→ Your instructions
Return nothing but the lines from the line containing "Sie die Konfigurationsdetails:**" through the last line of the records, reproduced exactly.

→ Data supplied
————

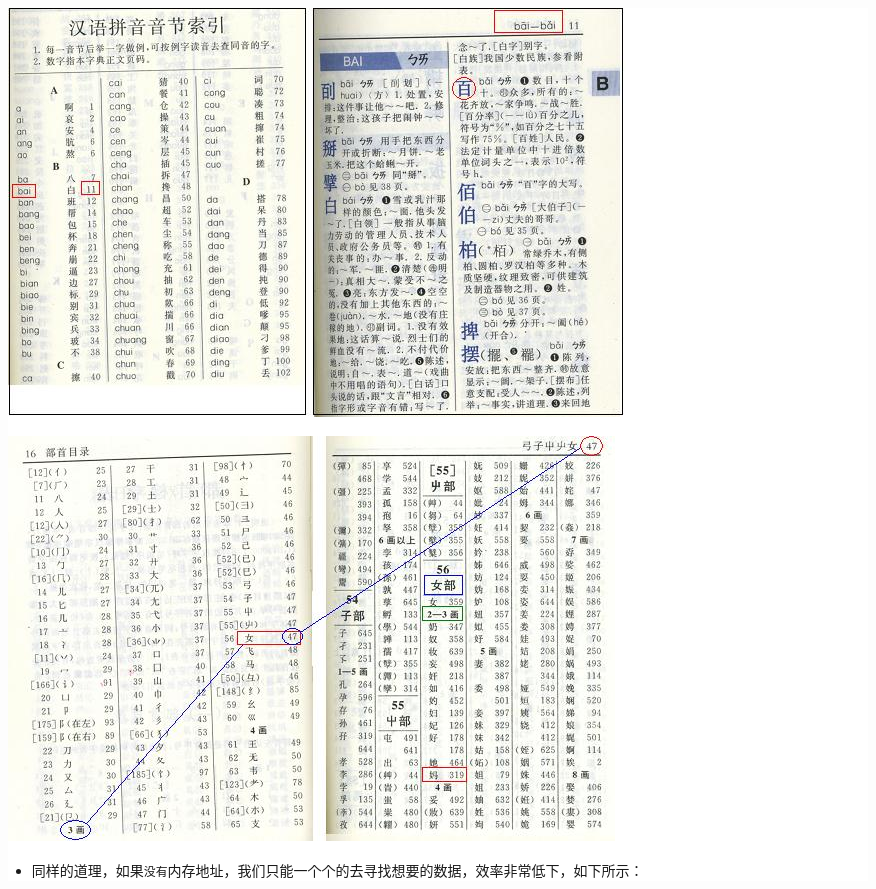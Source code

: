   ![拼音查找法](./assets/18.jpg)

  ![部首查找法](./assets/19.jpg)

* 同样的道理，如果`没有`内存地址，我们只能一个个的去寻找想要的数据，效率非常低下，如下所示：
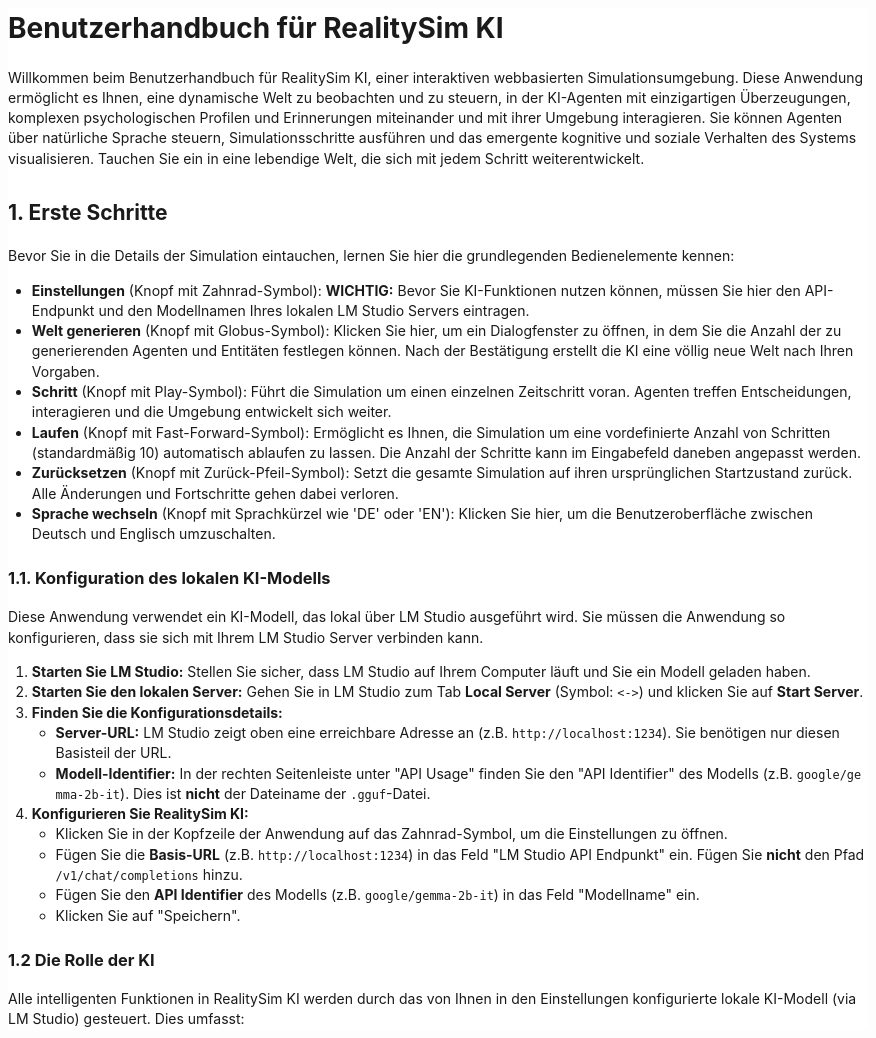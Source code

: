 # Benutzerhandbuch für RealitySim KI
Willkommen beim Benutzerhandbuch für RealitySim KI, einer interaktiven webbasierten Simulationsumgebung. Diese Anwendung ermöglicht es Ihnen, eine dynamische Welt zu beobachten und zu steuern, in der KI-Agenten mit einzigartigen Überzeugungen, komplexen psychologischen Profilen und Erinnerungen miteinander und mit ihrer Umgebung interagieren. Sie können Agenten über natürliche Sprache steuern, Simulationsschritte ausführen und das emergente kognitive und soziale Verhalten des Systems visualisieren. Tauchen Sie ein in eine lebendige Welt, die sich mit jedem Schritt weiterentwickelt.

## 1. Erste Schritte
Bevor Sie in die Details der Simulation eintauchen, lernen Sie hier die grundlegenden Bedienelemente kennen:

*   **Einstellungen** (Knopf mit Zahnrad-Symbol): **WICHTIG:** Bevor Sie KI-Funktionen nutzen können, müssen Sie hier den API-Endpunkt und den Modellnamen Ihres lokalen LM Studio Servers eintragen.
*   **Welt generieren** (Knopf mit Globus-Symbol): Klicken Sie hier, um ein Dialogfenster zu öffnen, in dem Sie die Anzahl der zu generierenden Agenten und Entitäten festlegen können. Nach der Bestätigung erstellt die KI eine völlig neue Welt nach Ihren Vorgaben.
*   **Schritt** (Knopf mit Play-Symbol): Führt die Simulation um einen einzelnen Zeitschritt voran. Agenten treffen Entscheidungen, interagieren und die Umgebung entwickelt sich weiter.
*   **Laufen** (Knopf mit Fast-Forward-Symbol): Ermöglicht es Ihnen, die Simulation um eine vordefinierte Anzahl von Schritten (standardmäßig 10) automatisch ablaufen zu lassen. Die Anzahl der Schritte kann im Eingabefeld daneben angepasst werden.
*   **Zurücksetzen** (Knopf mit Zurück-Pfeil-Symbol): Setzt die gesamte Simulation auf ihren ursprünglichen Startzustand zurück. Alle Änderungen und Fortschritte gehen dabei verloren.
*   **Sprache wechseln** (Knopf mit Sprachkürzel wie 'DE' oder 'EN'): Klicken Sie hier, um die Benutzeroberfläche zwischen Deutsch und Englisch umzuschalten.

### 1.1. Konfiguration des lokalen KI-Modells
Diese Anwendung verwendet ein KI-Modell, das lokal über LM Studio ausgeführt wird. Sie müssen die Anwendung so konfigurieren, dass sie sich mit Ihrem LM Studio Server verbinden kann.

1.  **Starten Sie LM Studio:** Stellen Sie sicher, dass LM Studio auf Ihrem Computer läuft und Sie ein Modell geladen haben.
2.  **Starten Sie den lokalen Server:** Gehen Sie in LM Studio zum Tab **Local Server** (Symbol: `<->`) und klicken Sie auf **Start Server**.
3.  **Finden Sie die Konfigurationsdetails:**
    *   **Server-URL:** LM Studio zeigt oben eine erreichbare Adresse an (z.B. `http://localhost:1234`). Sie benötigen nur diesen Basisteil der URL.
    *   **Modell-Identifier:** In der rechten Seitenleiste unter "API Usage" finden Sie den "API Identifier" des Modells (z.B. `google/gemma-2b-it`). Dies ist **nicht** der Dateiname der `.gguf`-Datei.
4.  **Konfigurieren Sie RealitySim KI:**
    *   Klicken Sie in der Kopfzeile der Anwendung auf das Zahnrad-Symbol, um die Einstellungen zu öffnen.
    *   Fügen Sie die **Basis-URL** (z.B. `http://localhost:1234`) in das Feld "LM Studio API Endpunkt" ein. Fügen Sie **nicht** den Pfad `/v1/chat/completions` hinzu.
    *   Fügen Sie den **API Identifier** des Modells (z.B. `google/gemma-2b-it`) in das Feld "Modellname" ein.
    *   Klicken Sie auf "Speichern".

### 1.2 Die Rolle der KI
Alle intelligenten Funktionen in RealitySim KI werden durch das von Ihnen in den Einstellungen konfigurierte lokale KI-Modell (via LM Studio) gesteuert. Dies umfasst:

————

→ Task result
3.  **Finden Sie die Konfigurationsdetails:**
    *   **Server-URL:** LM Studio zeigt oben eine erreichbare Adresse an (z.B. `http://localhost:1234`). Sie benötigen nur diesen Basisteil der URL.
    *   **Modell-Identifier:** In der rechten Seitenleiste unter "API Usage" finden Sie den "API Identifier" des Modells (z.B. `google/gemma-2b-it`). Dies ist **nicht** der Dateiname der `.gguf`-Datei.
4.  **Konfigurieren Sie RealitySim KI:**
    *   Klicken Sie in der Kopfzeile der Anwendung auf das Zahnrad-Symbol, um die Einstellungen zu öffnen.
    *   Fügen Sie die **Basis-URL** (z.B. `http://localhost:1234`) in das Feld "LM Studio API Endpunkt" ein. Fügen Sie **nicht** den Pfad `/v1/chat/completions` hinzu.
    *   Fügen Sie den **API Identifier** des Modells (z.B. `google/gemma-2b-it`) in das Feld "Modellname" ein.
    *   Klicken Sie auf "Speichern".

### 1.2 Die Rolle der KI
Alle intelligenten Funktionen in RealitySim KI werden durch das von Ihnen in den Einstellungen konfigurierte lokale KI-Modell (via LM Studio) gesteuert. Dies umfasst:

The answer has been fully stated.